Car si le modèle échappe au créateur, c’est aussi dans l’optique de désactiver le récit lui-même. La bande-annonce fut en cela, ô joie, assez trompeuse. Certes, quelques explosions ponctuent le récit, et deux rôles de méchants viennent remplir le cahier des charges. C’est peut-être là l’un des rares bémols à apporter au film : le rôle de Luv, peu inspiré et un brin caricatural. Les dialogues l’emportent sur l’action, et celle-ci ne manque pas de piquant en terme d’héroïsme : on est aidé par des drones, on attend menotté à un véhicule en train de couler, on s’évanouit… Et l’on va jusqu’à oser remettre en cause des éléments scénaristiques du premier volet. La musique elle-même, réduite à des barrissements d’infra basse, cite sans trop la plagier la partition d’un autre temps, hommage pudique et nouveau chant de désespoir. Les bugs, souvent présents, gangrènent tous les éléments du film : l’action, remisée au second plan, la longueur, souvent démesurée, mais le plus souvent pertinente, et sont l’essence même de deux des plus belles scènes du film : le show holographique cahotant dans un Casino désaffecté, arrière-plan d’un combat qui ne peut fonctionner, et une scène d’amour assez splendide qui prend sa revanche sur la brutalité virile du mâle de 1982. Technologie de pointe et maladresse sont l’occasion de l’émergence d’un nouveau personnage, celui de l’amoureuse, qui semble prolonger la question de l’amour là où Her l’avait quittée, par la dimension essentielle de l'incarnation.

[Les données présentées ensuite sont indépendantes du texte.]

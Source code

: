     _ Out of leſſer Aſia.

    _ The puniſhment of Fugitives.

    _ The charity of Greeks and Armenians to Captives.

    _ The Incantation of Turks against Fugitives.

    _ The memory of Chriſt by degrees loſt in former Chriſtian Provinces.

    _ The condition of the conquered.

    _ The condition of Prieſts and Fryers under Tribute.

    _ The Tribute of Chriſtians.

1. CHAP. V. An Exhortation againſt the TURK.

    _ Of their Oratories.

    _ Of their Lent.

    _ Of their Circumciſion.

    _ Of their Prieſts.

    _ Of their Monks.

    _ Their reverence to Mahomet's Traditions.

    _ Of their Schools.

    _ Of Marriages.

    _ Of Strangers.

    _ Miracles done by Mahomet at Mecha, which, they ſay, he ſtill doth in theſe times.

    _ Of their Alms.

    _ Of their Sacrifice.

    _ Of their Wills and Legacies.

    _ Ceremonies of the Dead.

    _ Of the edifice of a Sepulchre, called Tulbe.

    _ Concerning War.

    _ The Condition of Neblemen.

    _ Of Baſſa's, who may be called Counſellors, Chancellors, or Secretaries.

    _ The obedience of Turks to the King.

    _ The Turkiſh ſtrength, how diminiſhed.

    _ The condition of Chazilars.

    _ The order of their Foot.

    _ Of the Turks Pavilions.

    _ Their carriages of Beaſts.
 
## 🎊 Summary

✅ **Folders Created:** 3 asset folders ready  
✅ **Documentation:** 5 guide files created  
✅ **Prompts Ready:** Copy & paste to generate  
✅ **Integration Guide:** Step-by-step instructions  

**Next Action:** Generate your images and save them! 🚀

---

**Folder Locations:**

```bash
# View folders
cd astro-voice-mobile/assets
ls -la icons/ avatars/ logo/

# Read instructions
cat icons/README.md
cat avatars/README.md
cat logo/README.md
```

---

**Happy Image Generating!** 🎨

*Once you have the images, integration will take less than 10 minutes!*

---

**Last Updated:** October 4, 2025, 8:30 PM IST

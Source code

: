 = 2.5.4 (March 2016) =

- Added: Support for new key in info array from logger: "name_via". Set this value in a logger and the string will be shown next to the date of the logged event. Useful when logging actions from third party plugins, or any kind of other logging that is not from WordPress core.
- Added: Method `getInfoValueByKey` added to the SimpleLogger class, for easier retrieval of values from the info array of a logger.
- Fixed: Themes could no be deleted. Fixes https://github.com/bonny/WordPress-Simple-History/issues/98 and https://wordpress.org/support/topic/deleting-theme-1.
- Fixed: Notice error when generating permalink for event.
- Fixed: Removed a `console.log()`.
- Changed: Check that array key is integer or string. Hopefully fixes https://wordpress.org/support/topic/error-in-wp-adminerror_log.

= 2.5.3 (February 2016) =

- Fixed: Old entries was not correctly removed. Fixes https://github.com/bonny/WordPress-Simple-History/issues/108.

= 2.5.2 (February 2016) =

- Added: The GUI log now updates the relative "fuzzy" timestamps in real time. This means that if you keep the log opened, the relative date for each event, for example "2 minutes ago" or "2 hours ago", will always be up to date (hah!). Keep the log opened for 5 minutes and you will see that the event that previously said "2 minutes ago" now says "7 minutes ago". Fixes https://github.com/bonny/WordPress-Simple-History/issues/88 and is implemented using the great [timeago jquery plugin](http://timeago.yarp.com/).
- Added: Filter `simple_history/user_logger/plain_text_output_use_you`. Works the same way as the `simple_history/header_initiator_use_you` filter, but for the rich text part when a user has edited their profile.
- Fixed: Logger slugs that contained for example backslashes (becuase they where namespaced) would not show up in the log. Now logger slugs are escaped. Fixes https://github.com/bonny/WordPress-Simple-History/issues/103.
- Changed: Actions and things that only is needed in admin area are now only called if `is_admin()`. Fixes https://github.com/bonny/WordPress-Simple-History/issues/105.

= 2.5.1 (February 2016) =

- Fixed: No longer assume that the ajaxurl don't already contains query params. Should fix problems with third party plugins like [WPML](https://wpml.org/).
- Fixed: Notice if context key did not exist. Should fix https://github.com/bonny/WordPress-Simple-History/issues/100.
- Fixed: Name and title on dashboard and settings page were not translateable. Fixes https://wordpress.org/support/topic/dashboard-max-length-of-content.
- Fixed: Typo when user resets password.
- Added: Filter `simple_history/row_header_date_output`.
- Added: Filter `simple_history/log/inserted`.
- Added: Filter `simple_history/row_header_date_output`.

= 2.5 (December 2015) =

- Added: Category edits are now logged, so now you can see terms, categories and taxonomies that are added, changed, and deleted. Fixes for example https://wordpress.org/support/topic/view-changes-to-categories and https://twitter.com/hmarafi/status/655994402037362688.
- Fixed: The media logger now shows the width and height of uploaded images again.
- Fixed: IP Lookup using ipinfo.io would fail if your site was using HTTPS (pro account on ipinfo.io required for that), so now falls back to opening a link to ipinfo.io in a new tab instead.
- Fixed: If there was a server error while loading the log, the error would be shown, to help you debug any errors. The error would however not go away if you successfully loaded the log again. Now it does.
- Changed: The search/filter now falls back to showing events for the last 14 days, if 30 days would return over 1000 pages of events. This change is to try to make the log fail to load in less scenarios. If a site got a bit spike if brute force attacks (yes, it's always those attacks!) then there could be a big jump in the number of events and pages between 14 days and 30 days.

Cette déférence, et ce jeu avec le modèle dépassent ainsi largement le clin d’œil. L’émotion est bien présente, et la mélancolie infuse avec bonheur le nouveau récit. En changeant de génération, Villeneuve rebat les cartes d’un jeu sans jamais y perdre de sa superbe.


La trajectoire de K est l’inverse de celle de Deckard : il s’agit d’un répliquant à qui on révèlerait sa nature humaine. D’un être qui n’avait même pas tenté d’avoir une quête, et qui va progressivement oser s’initier à quelques rudiments de notre fragile condition : le souvenir, l’enfance, l’amour, la filiation, l’émotion. Et de la manière dont on va lui retirer ces trop brèves promesses. Face à lui, Harrison Ford devient la figure du père. Terré, remisé, menotté, torturé, il vit dans le passé. Un portrait assez terrible, et qui a l’intelligence de ne jamais remettre sur le tapis la question de sa nature humaine ou non, qui pour certains restait en suspens à la fin du premier opus.
Deux destinées qui pourrait de résumer dans la devise suivante : « Pain reminds you that joy was true ».


Cette gangue de tristesse indestructible donne sa force au film, qui, bien entendu, n’atteindra pas la force de son prédécesseur. Ce n'était pas possible, et ce n'était pas souhaitable non plus. Sacraliser Blade Runner, c’était partir du principe qu’on ne pouvait dépasser cette leçon de mortalité, que seul le silence pouvait lui succéder. Dying for the right cause is the most human thing we can do, profère-t-on désormais dans Blade Runner 2049 ; les années ont passé, et l’on ne nous dit rien de bien nouveau, si ce n’est qu’apprendre à mourir peut prendre toute une vie, voire se transmettre de générations en générations.